■ Prompt ■
No images, please. Copy each entry below exactly as it reads.

■ Dataset excerpts ■
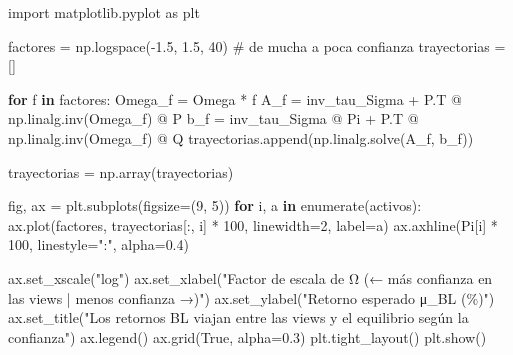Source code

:\documentclass[
  spanish,
  letterpaper,
  DIV=11,
  numbers=noendperiod]{scrreprt}
\newenvironment{Shaded}{\begin{snugshade}}{\end{snugshade}}
\newcommand{\BuiltInTok}[1]{\textcolor[rgb]{0.00,0.23,0.31}{#1}}
\newcommand{\CommentTok}[1]{\textcolor[rgb]{0.37,0.37,0.37}{#1}}
\newcommand{\ControlFlowTok}[1]{\textcolor[rgb]{0.00,0.23,0.31}{\textbf{#1}}}
\newcommand{\DecValTok}[1]{\textcolor[rgb]{0.68,0.00,0.00}{#1}}
\newcommand{\FloatTok}[1]{\textcolor[rgb]{0.68,0.00,0.00}{#1}}
\newcommand{\ImportTok}[1]{\textcolor[rgb]{0.00,0.46,0.62}{#1}}
\newcommand{\KeywordTok}[1]{\textcolor[rgb]{0.00,0.23,0.31}{\textbf{#1}}}
\newcommand{\NormalTok}[1]{\textcolor[rgb]{0.00,0.23,0.31}{#1}}
\newcommand{\OperatorTok}[1]{\textcolor[rgb]{0.37,0.37,0.37}{#1}}
\newcommand{\StringTok}[1]{\textcolor[rgb]{0.13,0.47,0.30}{#1}}
\newcommand{\VariableTok}[1]{\textcolor[rgb]{0.07,0.07,0.07}{#1}}
\begin{document}
\begin{Shaded}
\begin{Highlighting}[]
\ImportTok{import}\NormalTok{ matplotlib.pyplot }\ImportTok{as}\NormalTok{ plt}

\NormalTok{factores }\OperatorTok{=}\NormalTok{ np.logspace(}\OperatorTok{{-}}\FloatTok{1.5}\NormalTok{, }\FloatTok{1.5}\NormalTok{, }\DecValTok{40}\NormalTok{)   }\CommentTok{\# de mucha a poca confianza}
\NormalTok{trayectorias }\OperatorTok{=}\NormalTok{ []}

\ControlFlowTok{for}\NormalTok{ f }\KeywordTok{in}\NormalTok{ factores:}
\NormalTok{    Omega\_f }\OperatorTok{=}\NormalTok{ Omega }\OperatorTok{*}\NormalTok{ f}
\NormalTok{    A\_f }\OperatorTok{=}\NormalTok{ inv\_tau\_Sigma }\OperatorTok{+}\NormalTok{ P.T }\OperatorTok{@}\NormalTok{ np.linalg.inv(Omega\_f) }\OperatorTok{@}\NormalTok{ P}
\NormalTok{    b\_f }\OperatorTok{=}\NormalTok{ inv\_tau\_Sigma }\OperatorTok{@}\NormalTok{ Pi }\OperatorTok{+}\NormalTok{ P.T }\OperatorTok{@}\NormalTok{ np.linalg.inv(Omega\_f) }\OperatorTok{@}\NormalTok{ Q}
\NormalTok{    trayectorias.append(np.linalg.solve(A\_f, b\_f))}

\NormalTok{trayectorias }\OperatorTok{=}\NormalTok{ np.array(trayectorias)}

\NormalTok{fig, ax }\OperatorTok{=}\NormalTok{ plt.subplots(figsize}\OperatorTok{=}\NormalTok{(}\DecValTok{9}\NormalTok{, }\DecValTok{5}\NormalTok{))}
\ControlFlowTok{for}\NormalTok{ i, a }\KeywordTok{in} \BuiltInTok{enumerate}\NormalTok{(activos):}
\NormalTok{    ax.plot(factores, trayectorias[:, i] }\OperatorTok{*} \DecValTok{100}\NormalTok{, linewidth}\OperatorTok{=}\DecValTok{2}\NormalTok{, label}\OperatorTok{=}\NormalTok{a)}
\NormalTok{    ax.axhline(Pi[i] }\OperatorTok{*} \DecValTok{100}\NormalTok{, linestyle}\OperatorTok{=}\StringTok{":"}\NormalTok{, alpha}\OperatorTok{=}\FloatTok{0.4}\NormalTok{)}

\NormalTok{ax.set\_xscale(}\StringTok{"log"}\NormalTok{)}
\NormalTok{ax.set\_xlabel(}\StringTok{"Factor de escala de Ω  (← más confianza en las views | menos confianza →)"}\NormalTok{)}
\NormalTok{ax.set\_ylabel(}\StringTok{"Retorno esperado μ\_BL (\%)"}\NormalTok{)}
\NormalTok{ax.set\_title(}\StringTok{"Los retornos BL viajan entre las views y el equilibrio según la confianza"}\NormalTok{)}
\NormalTok{ax.legend()}
\NormalTok{ax.grid(}\VariableTok{True}\NormalTok{, alpha}\OperatorTok{=}\FloatTok{0.3}\NormalTok{)}
\NormalTok{plt.tight\_layout()}
\NormalTok{plt.show()}
\end{Highlighting}
\end{Shaded}
\end{document}
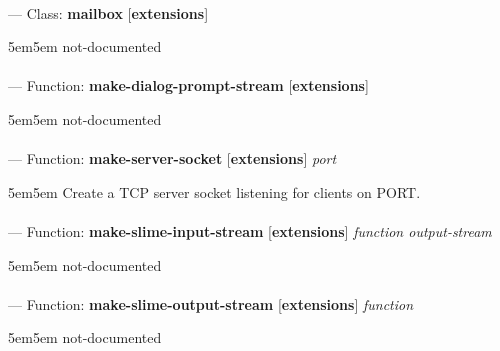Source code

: \paragraph{}
\label{EXTENSIONS:MAILBOX}
--- Class: \textbf{mailbox} [\textbf{extensions}] \textit{}

\begin{adjustwidth}{5em}{5em}
not-documented
\end{adjustwidth}

\paragraph{}
\label{EXTENSIONS:MAKE-DIALOG-PROMPT-STREAM}
--- Function: \textbf{make-dialog-prompt-stream} [\textbf{extensions}] \textit{}

\begin{adjustwidth}{5em}{5em}
not-documented
\end{adjustwidth}

\paragraph{}
\label{EXTENSIONS:MAKE-SERVER-SOCKET}
--- Function: \textbf{make-server-socket} [\textbf{extensions}] \textit{port}

\begin{adjustwidth}{5em}{5em}
Create a TCP server socket listening for clients on PORT.
\end{adjustwidth}

\paragraph{}
\label{EXTENSIONS:MAKE-SLIME-INPUT-STREAM}
--- Function: \textbf{make-slime-input-stream} [\textbf{extensions}] \textit{function output-stream}

\begin{adjustwidth}{5em}{5em}
not-documented
\end{adjustwidth}

\paragraph{}
\label{EXTENSIONS:MAKE-SLIME-OUTPUT-STREAM}
--- Function: \textbf{make-slime-output-stream} [\textbf{extensions}] \textit{function}

\begin{adjustwidth}{5em}{5em}
not-documented
\end{adjustwidth}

■ Solution for this task ■
Source code

:\documentclass[
  spanish,
  letterpaper,
  DIV=11,
  numbers=noendperiod]{scrreprt}
\newenvironment{Shaded}{\begin{snugshade}}{\end{snugshade}}
\newcommand{\BuiltInTok}[1]{\textcolor[rgb]{0.00,0.23,0.31}{#1}}
\newcommand{\CommentTok}[1]{\textcolor[rgb]{0.37,0.37,0.37}{#1}}
\newcommand{\ControlFlowTok}[1]{\textcolor[rgb]{0.00,0.23,0.31}{\textbf{#1}}}
\newcommand{\DecValTok}[1]{\textcolor[rgb]{0.68,0.00,0.00}{#1}}
\newcommand{\FloatTok}[1]{\textcolor[rgb]{0.68,0.00,0.00}{#1}}
\newcommand{\ImportTok}[1]{\textcolor[rgb]{0.00,0.46,0.62}{#1}}
\newcommand{\KeywordTok}[1]{\textcolor[rgb]{0.00,0.23,0.31}{\textbf{#1}}}
\newcommand{\NormalTok}[1]{\textcolor[rgb]{0.00,0.23,0.31}{#1}}
\newcommand{\OperatorTok}[1]{\textcolor[rgb]{0.37,0.37,0.37}{#1}}
\newcommand{\StringTok}[1]{\textcolor[rgb]{0.13,0.47,0.30}{#1}}
\newcommand{\VariableTok}[1]{\textcolor[rgb]{0.07,0.07,0.07}{#1}}
\begin{document}
\begin{Shaded}
\begin{Highlighting}[]
\ImportTok{import}\NormalTok{ matplotlib.pyplot }\ImportTok{as}\NormalTok{ plt}

\NormalTok{factores }\OperatorTok{=}\NormalTok{ np.logspace(}\OperatorTok{{-}}\FloatTok{1.5}\NormalTok{, }\FloatTok{1.5}\NormalTok{, }\DecValTok{40}\NormalTok{)   }\CommentTok{\# de mucha a poca confianza}
\NormalTok{trayectorias }\OperatorTok{=}\NormalTok{ []}

\ControlFlowTok{for}\NormalTok{ f }\KeywordTok{in}\NormalTok{ factores:}
\NormalTok{    Omega\_f }\OperatorTok{=}\NormalTok{ Omega }\OperatorTok{*}\NormalTok{ f}
\NormalTok{    A\_f }\OperatorTok{=}\NormalTok{ inv\_tau\_Sigma }\OperatorTok{+}\NormalTok{ P.T }\OperatorTok{@}\NormalTok{ np.linalg.inv(Omega\_f) }\OperatorTok{@}\NormalTok{ P}
\NormalTok{    b\_f }\OperatorTok{=}\NormalTok{ inv\_tau\_Sigma }\OperatorTok{@}\NormalTok{ Pi }\OperatorTok{+}\NormalTok{ P.T }\OperatorTok{@}\NormalTok{ np.linalg.inv(Omega\_f) }\OperatorTok{@}\NormalTok{ Q}
\NormalTok{    trayectorias.append(np.linalg.solve(A\_f, b\_f))}

\NormalTok{trayectorias }\OperatorTok{=}\NormalTok{ np.array(trayectorias)}

\NormalTok{fig, ax }\OperatorTok{=}\NormalTok{ plt.subplots(figsize}\OperatorTok{=}\NormalTok{(}\DecValTok{9}\NormalTok{, }\DecValTok{5}\NormalTok{))}
\ControlFlowTok{for}\NormalTok{ i, a }\KeywordTok{in} \BuiltInTok{enumerate}\NormalTok{(activos):}
\NormalTok{    ax.plot(factores, trayectorias[:, i] }\OperatorTok{*} \DecValTok{100}\NormalTok{, linewidth}\OperatorTok{=}\DecValTok{2}\NormalTok{, label}\OperatorTok{=}\NormalTok{a)}
\NormalTok{    ax.axhline(Pi[i] }\OperatorTok{*} \DecValTok{100}\NormalTok{, linestyle}\OperatorTok{=}\StringTok{":"}\NormalTok{, alpha}\OperatorTok{=}\FloatTok{0.4}\NormalTok{)}

\NormalTok{ax.set\_xscale(}\StringTok{"log"}\NormalTok{)}
\NormalTok{ax.set\_xlabel(}\StringTok{"Factor de escala de Ω  (← más confianza en las views | menos confianza →)"}\NormalTok{)}
\NormalTok{ax.set\_ylabel(}\StringTok{"Retorno esperado μ\_BL (\%)"}\NormalTok{)}
\NormalTok{ax.set\_title(}\StringTok{"Los retornos BL viajan entre las views y el equilibrio según la confianza"}\NormalTok{)}
\NormalTok{ax.legend()}
\NormalTok{ax.grid(}\VariableTok{True}\NormalTok{, alpha}\OperatorTok{=}\FloatTok{0.3}\NormalTok{)}
\NormalTok{plt.tight\_layout()}
\NormalTok{plt.show()}
\end{Highlighting}
\end{Shaded}
\end{document}
Source code

: \paragraph{}
\label{EXTENSIONS:MAILBOX}
--- Class: \textbf{mailbox} [\textbf{extensions}] \textit{}

\begin{adjustwidth}{5em}{5em}
not-documented
\end{adjustwidth}

\paragraph{}
\label{EXTENSIONS:MAKE-DIALOG-PROMPT-STREAM}
--- Function: \textbf{make-dialog-prompt-stream} [\textbf{extensions}] \textit{}

\begin{adjustwidth}{5em}{5em}
not-documented
\end{adjustwidth}

\paragraph{}
\label{EXTENSIONS:MAKE-SERVER-SOCKET}
--- Function: \textbf{make-server-socket} [\textbf{extensions}] \textit{port}

\begin{adjustwidth}{5em}{5em}
Create a TCP server socket listening for clients on PORT.
\end{adjustwidth}

\paragraph{}
\label{EXTENSIONS:MAKE-SLIME-INPUT-STREAM}
--- Function: \textbf{make-slime-input-stream} [\textbf{extensions}] \textit{function output-stream}

\begin{adjustwidth}{5em}{5em}
not-documented
\end{adjustwidth}

\paragraph{}
\label{EXTENSIONS:MAKE-SLIME-OUTPUT-STREAM}
--- Function: \textbf{make-slime-output-stream} [\textbf{extensions}] \textit{function}

\begin{adjustwidth}{5em}{5em}
not-documented
\end{adjustwidth}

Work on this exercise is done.